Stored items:
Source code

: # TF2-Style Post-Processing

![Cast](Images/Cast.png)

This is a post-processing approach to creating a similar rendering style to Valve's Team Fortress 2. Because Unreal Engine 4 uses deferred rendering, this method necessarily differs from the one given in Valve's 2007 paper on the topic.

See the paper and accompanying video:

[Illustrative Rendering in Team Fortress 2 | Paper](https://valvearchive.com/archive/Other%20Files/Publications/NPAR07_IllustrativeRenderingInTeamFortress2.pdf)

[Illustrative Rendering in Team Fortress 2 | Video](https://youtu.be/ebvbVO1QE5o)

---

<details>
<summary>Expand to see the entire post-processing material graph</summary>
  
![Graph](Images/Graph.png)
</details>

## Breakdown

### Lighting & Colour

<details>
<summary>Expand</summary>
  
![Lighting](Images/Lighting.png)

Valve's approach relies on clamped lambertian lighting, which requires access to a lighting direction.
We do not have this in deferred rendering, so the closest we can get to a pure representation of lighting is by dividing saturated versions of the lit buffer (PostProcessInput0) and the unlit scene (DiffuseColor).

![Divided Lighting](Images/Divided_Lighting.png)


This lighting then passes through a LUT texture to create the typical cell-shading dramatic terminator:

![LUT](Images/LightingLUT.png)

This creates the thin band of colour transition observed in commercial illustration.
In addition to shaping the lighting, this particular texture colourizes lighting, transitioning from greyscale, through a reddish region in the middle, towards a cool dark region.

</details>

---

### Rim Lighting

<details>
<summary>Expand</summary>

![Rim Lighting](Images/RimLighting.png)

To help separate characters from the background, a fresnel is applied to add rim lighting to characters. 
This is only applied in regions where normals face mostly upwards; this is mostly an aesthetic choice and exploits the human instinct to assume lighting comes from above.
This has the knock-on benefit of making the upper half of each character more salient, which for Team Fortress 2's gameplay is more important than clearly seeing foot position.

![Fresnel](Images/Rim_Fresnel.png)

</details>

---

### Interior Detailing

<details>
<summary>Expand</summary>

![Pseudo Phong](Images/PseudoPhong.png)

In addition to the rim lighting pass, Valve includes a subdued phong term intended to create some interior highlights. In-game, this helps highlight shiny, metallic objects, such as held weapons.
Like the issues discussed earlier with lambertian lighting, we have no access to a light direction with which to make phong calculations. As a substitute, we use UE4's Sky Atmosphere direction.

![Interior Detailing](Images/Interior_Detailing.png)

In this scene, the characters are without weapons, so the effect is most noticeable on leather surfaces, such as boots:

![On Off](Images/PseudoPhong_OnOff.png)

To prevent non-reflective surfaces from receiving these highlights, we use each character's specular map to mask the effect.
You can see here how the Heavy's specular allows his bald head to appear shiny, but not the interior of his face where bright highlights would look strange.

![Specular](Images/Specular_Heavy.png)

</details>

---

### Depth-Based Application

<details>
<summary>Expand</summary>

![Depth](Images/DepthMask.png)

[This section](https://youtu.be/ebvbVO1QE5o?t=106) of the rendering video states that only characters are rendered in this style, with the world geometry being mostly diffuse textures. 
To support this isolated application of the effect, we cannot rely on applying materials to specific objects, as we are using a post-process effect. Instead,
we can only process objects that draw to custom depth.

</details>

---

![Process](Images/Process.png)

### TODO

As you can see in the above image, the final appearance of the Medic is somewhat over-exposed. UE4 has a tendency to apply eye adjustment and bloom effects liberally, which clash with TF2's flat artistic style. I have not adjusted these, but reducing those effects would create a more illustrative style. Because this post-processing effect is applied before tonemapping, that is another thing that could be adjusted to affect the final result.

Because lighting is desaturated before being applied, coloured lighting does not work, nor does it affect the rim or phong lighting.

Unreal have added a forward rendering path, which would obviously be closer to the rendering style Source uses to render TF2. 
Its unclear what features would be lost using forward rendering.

TASK REQUIREMENTS » Retype exactly the lines from the first line of the records above through the line containing "<summary>Expand to see", both included, and nothing else.

EXERCISE SOLUTION »
Source code

: # TF2-Style Post-Processing

![Cast](Images/Cast.png)

This is a post-processing approach to creating a similar rendering style to Valve's Team Fortress 2. Because Unreal Engine 4 uses deferred rendering, this method necessarily differs from the one given in Valve's 2007 paper on the topic.

See the paper and accompanying video:

[Illustrative Rendering in Team Fortress 2 | Paper](https://valvearchive.com/archive/Other%20Files/Publications/NPAR07_IllustrativeRenderingInTeamFortress2.pdf)

[Illustrative Rendering in Team Fortress 2 | Video](https://youtu.be/ebvbVO1QE5o)

---

<details>
<summary>Expand to see the entire post-processing material graph</summary>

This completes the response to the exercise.